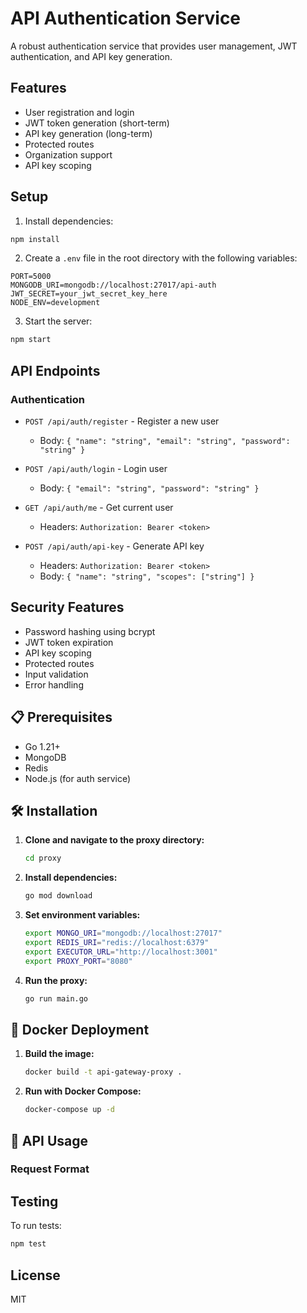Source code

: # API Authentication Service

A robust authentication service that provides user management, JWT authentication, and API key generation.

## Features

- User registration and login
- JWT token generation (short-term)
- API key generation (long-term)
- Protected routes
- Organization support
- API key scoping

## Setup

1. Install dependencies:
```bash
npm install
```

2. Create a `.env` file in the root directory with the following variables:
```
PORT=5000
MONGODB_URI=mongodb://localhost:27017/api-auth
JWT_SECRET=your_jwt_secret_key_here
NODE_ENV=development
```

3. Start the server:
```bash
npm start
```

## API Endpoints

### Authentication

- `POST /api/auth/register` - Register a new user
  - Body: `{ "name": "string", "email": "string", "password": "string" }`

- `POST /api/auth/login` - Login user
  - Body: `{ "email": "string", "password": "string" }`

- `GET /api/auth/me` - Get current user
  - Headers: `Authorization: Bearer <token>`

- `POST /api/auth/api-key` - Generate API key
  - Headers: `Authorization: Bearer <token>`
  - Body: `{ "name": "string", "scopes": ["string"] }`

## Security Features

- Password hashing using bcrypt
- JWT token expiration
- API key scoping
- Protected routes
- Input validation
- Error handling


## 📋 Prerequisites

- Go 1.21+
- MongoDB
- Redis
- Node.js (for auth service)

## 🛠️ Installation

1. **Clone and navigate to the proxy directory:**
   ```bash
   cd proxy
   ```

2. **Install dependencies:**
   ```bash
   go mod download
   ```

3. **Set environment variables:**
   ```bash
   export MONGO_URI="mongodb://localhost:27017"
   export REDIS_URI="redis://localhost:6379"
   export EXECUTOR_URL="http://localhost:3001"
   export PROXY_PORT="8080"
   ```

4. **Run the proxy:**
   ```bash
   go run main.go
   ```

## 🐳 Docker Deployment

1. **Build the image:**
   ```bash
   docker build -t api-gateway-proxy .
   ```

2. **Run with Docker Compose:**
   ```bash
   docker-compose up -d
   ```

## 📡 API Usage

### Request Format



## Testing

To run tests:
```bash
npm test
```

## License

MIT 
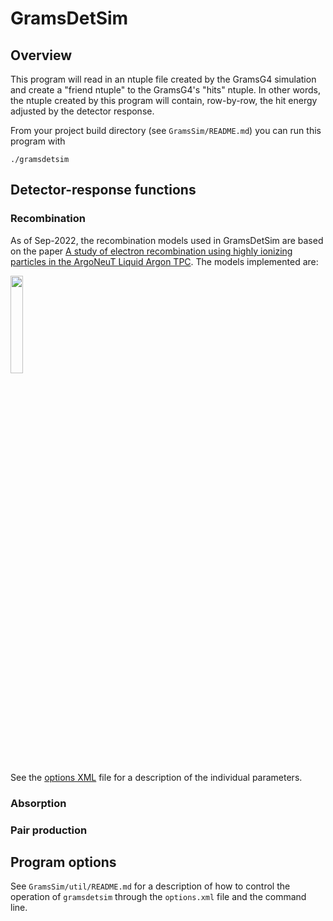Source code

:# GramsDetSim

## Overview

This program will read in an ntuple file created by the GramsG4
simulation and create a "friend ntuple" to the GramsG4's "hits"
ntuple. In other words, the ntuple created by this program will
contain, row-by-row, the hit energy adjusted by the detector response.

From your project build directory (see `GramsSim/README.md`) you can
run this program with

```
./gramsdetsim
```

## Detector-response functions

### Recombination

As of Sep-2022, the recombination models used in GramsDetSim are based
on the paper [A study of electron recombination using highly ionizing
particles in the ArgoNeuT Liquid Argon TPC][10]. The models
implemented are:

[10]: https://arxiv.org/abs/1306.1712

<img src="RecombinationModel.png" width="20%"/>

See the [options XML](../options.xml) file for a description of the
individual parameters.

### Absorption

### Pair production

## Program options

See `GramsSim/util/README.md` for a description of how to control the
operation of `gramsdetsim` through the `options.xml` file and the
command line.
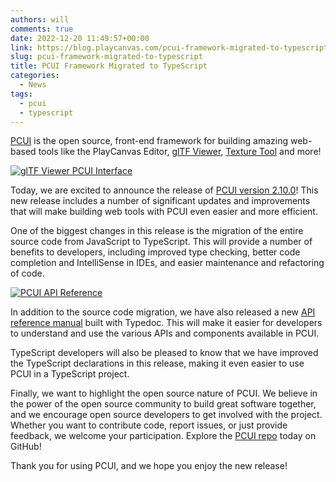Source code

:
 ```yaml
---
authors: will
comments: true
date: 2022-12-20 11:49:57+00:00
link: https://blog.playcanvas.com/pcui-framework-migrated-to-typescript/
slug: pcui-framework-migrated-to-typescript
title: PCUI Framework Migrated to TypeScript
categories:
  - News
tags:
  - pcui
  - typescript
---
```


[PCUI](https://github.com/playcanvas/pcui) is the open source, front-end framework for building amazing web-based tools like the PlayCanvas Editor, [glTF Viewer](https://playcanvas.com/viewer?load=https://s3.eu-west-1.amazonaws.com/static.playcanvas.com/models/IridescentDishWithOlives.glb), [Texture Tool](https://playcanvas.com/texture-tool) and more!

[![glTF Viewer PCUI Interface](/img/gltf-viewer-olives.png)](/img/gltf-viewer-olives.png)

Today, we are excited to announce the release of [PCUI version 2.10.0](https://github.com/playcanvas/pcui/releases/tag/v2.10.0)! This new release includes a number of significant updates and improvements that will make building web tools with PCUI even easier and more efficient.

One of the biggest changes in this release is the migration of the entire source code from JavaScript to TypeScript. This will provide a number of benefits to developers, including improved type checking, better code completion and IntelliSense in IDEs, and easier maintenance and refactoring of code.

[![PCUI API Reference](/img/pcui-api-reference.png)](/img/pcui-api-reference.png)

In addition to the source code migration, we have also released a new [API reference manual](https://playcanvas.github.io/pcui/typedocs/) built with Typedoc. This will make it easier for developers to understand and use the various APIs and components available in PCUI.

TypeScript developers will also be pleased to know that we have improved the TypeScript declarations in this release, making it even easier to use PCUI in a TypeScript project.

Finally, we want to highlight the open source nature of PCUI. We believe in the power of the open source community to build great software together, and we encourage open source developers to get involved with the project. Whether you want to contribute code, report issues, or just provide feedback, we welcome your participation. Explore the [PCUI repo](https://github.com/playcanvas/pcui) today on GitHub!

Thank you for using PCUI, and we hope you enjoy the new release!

** WORK REQUEST **
Would you return all the data exactly as given, minus the pictures?

** SOLUTION FOR THIS PROBLEM **
Source code

: # API Authentication Service

A robust authentication service that provides user management, JWT authentication, and API key generation.

## Features

- User registration and login
- JWT token generation (short-term)
- API key generation (long-term)
- Protected routes
- Organization support
- API key scoping

## Setup

1. Install dependencies:
```bash
npm install
```

2. Create a `.env` file in the root directory with the following variables:
```
PORT=5000
MONGODB_URI=mongodb://localhost:27017/api-auth
JWT_SECRET=your_jwt_secret_key_here
NODE_ENV=development
```

3. Start the server:
```bash
npm start
```

## API Endpoints

### Authentication

- `POST /api/auth/register` - Register a new user
  - Body: `{ "name": "string", "email": "string", "password": "string" }`

- `POST /api/auth/login` - Login user
  - Body: `{ "email": "string", "password": "string" }`

- `GET /api/auth/me` - Get current user
  - Headers: `Authorization: Bearer <token>`

- `POST /api/auth/api-key` - Generate API key
  - Headers: `Authorization: Bearer <token>`
  - Body: `{ "name": "string", "scopes": ["string"] }`

## Security Features

- Password hashing using bcrypt
- JWT token expiration
- API key scoping
- Protected routes
- Input validation
- Error handling


## 📋 Prerequisites

- Go 1.21+
- MongoDB
- Redis
- Node.js (for auth service)

## 🛠️ Installation

1. **Clone and navigate to the proxy directory:**
   ```bash
   cd proxy
   ```

2. **Install dependencies:**
   ```bash
   go mod download
   ```

3. **Set environment variables:**
   ```bash
   export MONGO_URI="mongodb://localhost:27017"
   export REDIS_URI="redis://localhost:6379"
   export EXECUTOR_URL="http://localhost:3001"
   export PROXY_PORT="8080"
   ```

4. **Run the proxy:**
   ```bash
   go run main.go
   ```

## 🐳 Docker Deployment

1. **Build the image:**
   ```bash
   docker build -t api-gateway-proxy .
   ```

2. **Run with Docker Compose:**
   ```bash
   docker-compose up -d
   ```

## 📡 API Usage

### Request Format



## Testing

To run tests:
```bash
npm test
```

## License

MIT 
Source code

:# GramsDetSim

## Overview

This program will read in an ntuple file created by the GramsG4
simulation and create a "friend ntuple" to the GramsG4's "hits"
ntuple. In other words, the ntuple created by this program will
contain, row-by-row, the hit energy adjusted by the detector response.

From your project build directory (see `GramsSim/README.md`) you can
run this program with

```
./gramsdetsim
```

## Detector-response functions

### Recombination

As of Sep-2022, the recombination models used in GramsDetSim are based
on the paper [A study of electron recombination using highly ionizing
particles in the ArgoNeuT Liquid Argon TPC][10]. The models
implemented are:

[10]: https://arxiv.org/abs/1306.1712

<img src="RecombinationModel.png" width="20%"/>

See the [options XML](../options.xml) file for a description of the
individual parameters.

### Absorption

### Pair production

## Program options

See `GramsSim/util/README.md` for a description of how to control the
operation of `gramsdetsim` through the `options.xml` file and the
command line.
Source code

:
 ```yaml
---
authors: will
comments: true
date: 2022-12-20 11:49:57+00:00
link: https://blog.playcanvas.com/pcui-framework-migrated-to-typescript/
slug: pcui-framework-migrated-to-typescript
title: PCUI Framework Migrated to TypeScript
categories:
  - News
tags:
  - pcui
  - typescript
---
```


[PCUI](https://github.com/playcanvas/pcui) is the open source, front-end framework for building amazing web-based tools like the PlayCanvas Editor, [glTF Viewer](https://playcanvas.com/viewer?load=https://s3.eu-west-1.amazonaws.com/static.playcanvas.com/models/IridescentDishWithOlives.glb), [Texture Tool](https://playcanvas.com/texture-tool) and more!

[![glTF Viewer PCUI Interface](/img/gltf-viewer-olives.png)](/img/gltf-viewer-olives.png)

Today, we are excited to announce the release of [PCUI version 2.10.0](https://github.com/playcanvas/pcui/releases/tag/v2.10.0)! This new release includes a number of significant updates and improvements that will make building web tools with PCUI even easier and more efficient.

One of the biggest changes in this release is the migration of the entire source code from JavaScript to TypeScript. This will provide a number of benefits to developers, including improved type checking, better code completion and IntelliSense in IDEs, and easier maintenance and refactoring of code.

[![PCUI API Reference](/img/pcui-api-reference.png)](/img/pcui-api-reference.png)

In addition to the source code migration, we have also released a new [API reference manual](https://playcanvas.github.io/pcui/typedocs/) built with Typedoc. This will make it easier for developers to understand and use the various APIs and components available in PCUI.

TypeScript developers will also be pleased to know that we have improved the TypeScript declarations in this release, making it even easier to use PCUI in a TypeScript project.

Finally, we want to highlight the open source nature of PCUI. We believe in the power of the open source community to build great software together, and we encourage open source developers to get involved with the project. Whether you want to contribute code, report issues, or just provide feedback, we welcome your participation. Explore the [PCUI repo](https://github.com/playcanvas/pcui) today on GitHub!

Thank you for using PCUI, and we hope you enjoy the new release!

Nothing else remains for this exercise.